Exclusive Remedy Clause with Limitation of Liability:
In order to limit the extent of liability, parties can agree to an exclusive remedy indemnification clause which will be certain and fundamentally immune from the discretion of the courts. In the Exclusive Remedy Clause, it may be considered to include that ‘indemnity shall be a sole remedy in relation to the transactions intended under this agreement to the exclusion of all other rights and remedies including those envisaged in tort. The Limitation of liability clause which must provide the total liability under the agreement shall be limited to the amount and conditions agreed in the indemnity clause. In this situation, on grounds of equity, reasonableness and good conscience indemnified party may try to claim for losses/ damages, over and above of the limit of indemnity.

Points to Remember:
  1. Indemnity does not waive the parties of their normal obligations.
  2. As the Contract Act is not exhaustive and common law principles are to be taken into account.
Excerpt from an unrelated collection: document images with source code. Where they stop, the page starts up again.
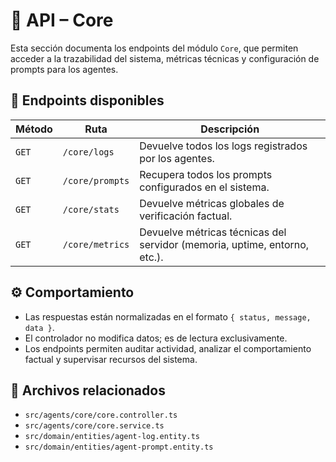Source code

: # 📡 API – Core

Esta sección documenta los endpoints del módulo `Core`, que permiten acceder a la trazabilidad del sistema, métricas técnicas y configuración de prompts para los agentes.

## 🧾 Endpoints disponibles

| Método | Ruta            | Descripción                                                               |
| ------ | --------------- | ------------------------------------------------------------------------- |
| `GET`  | `/core/logs`    | Devuelve todos los logs registrados por los agentes.                      |
| `GET`  | `/core/prompts` | Recupera todos los prompts configurados en el sistema.                    |
| `GET`  | `/core/stats`   | Devuelve métricas globales de verificación factual.                       |
| `GET`  | `/core/metrics` | Devuelve métricas técnicas del servidor (memoria, uptime, entorno, etc.). |

## ⚙️ Comportamiento

- Las respuestas están normalizadas en el formato `{ status, message, data }`.
- El controlador no modifica datos; es de lectura exclusivamente.
- Los endpoints permiten auditar actividad, analizar el comportamiento factual y supervisar recursos del sistema.

## 📁 Archivos relacionados

- `src/agents/core/core.controller.ts`
- `src/agents/core/core.service.ts`
- `src/domain/entities/agent-log.entity.ts`
- `src/domain/entities/agent-prompt.entity.ts`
Hence, the common law principles vis-a-vis to interpreting contracts will continue to govern the indemnity clause, unless there is a conflict with the Act or any judicial decisions[9].
  3. The indemnity clause interpreted as a claim for debt and not as a claim for damages and hence the duty to mitigate does not apply.
  4. These are just the general rules regarding Indemnity clause, however, they are not conclusive and if not expressly stated in the contract, when deciding which type applies and who is indemnified it ultimately depends on the particular language of the Contract, the intent of the parties, and the facts of the case.
  5. Parties must be mindful that Type I Indemnity is the most onerous and Type III indemnity is the least.
  6. When any claims arise, immediately consult with your attorney to evaluate your contract to determine your rights & obligations vis-a-vis to indemnity and defense.

 You are most welcome with your queries or comments to the author.

[1] See page # 910, 4th Edition
[2] See Jet Airways (India) Limited v. Sahara Airlines Limited and Ors, 2011 (113) Bom LR 172; Osman Jamal and Sons Limited v. Gopal Purshattam, (1928) ILR Cal 262.
[3] See Ruxley Electronics and Construction Limited v. Forsyth, [1996] AC 344. See also the landmark case Hadley v Baxendale [1854] EWHC J70
[4] Total Transport Corporation v. Arcadia Petroleum Limited, [1998] 1 Lloyd’s Rep. 351.
[5] See Birkmya v Darnell
[6] See Section 125 of Indian Contract Act, 1872
[7] See Queen Villas Homeowners Association v. TCB Property Management, 2007 Cal. App. Lexis 470
[8] See Samways v. WorkCover Queensland and Ors. [2010] QSC 127.
[9] Gajanan Moreshwar Parelkar v. Moreshwar Madan Mantri (1942) 44 Bom LR 704.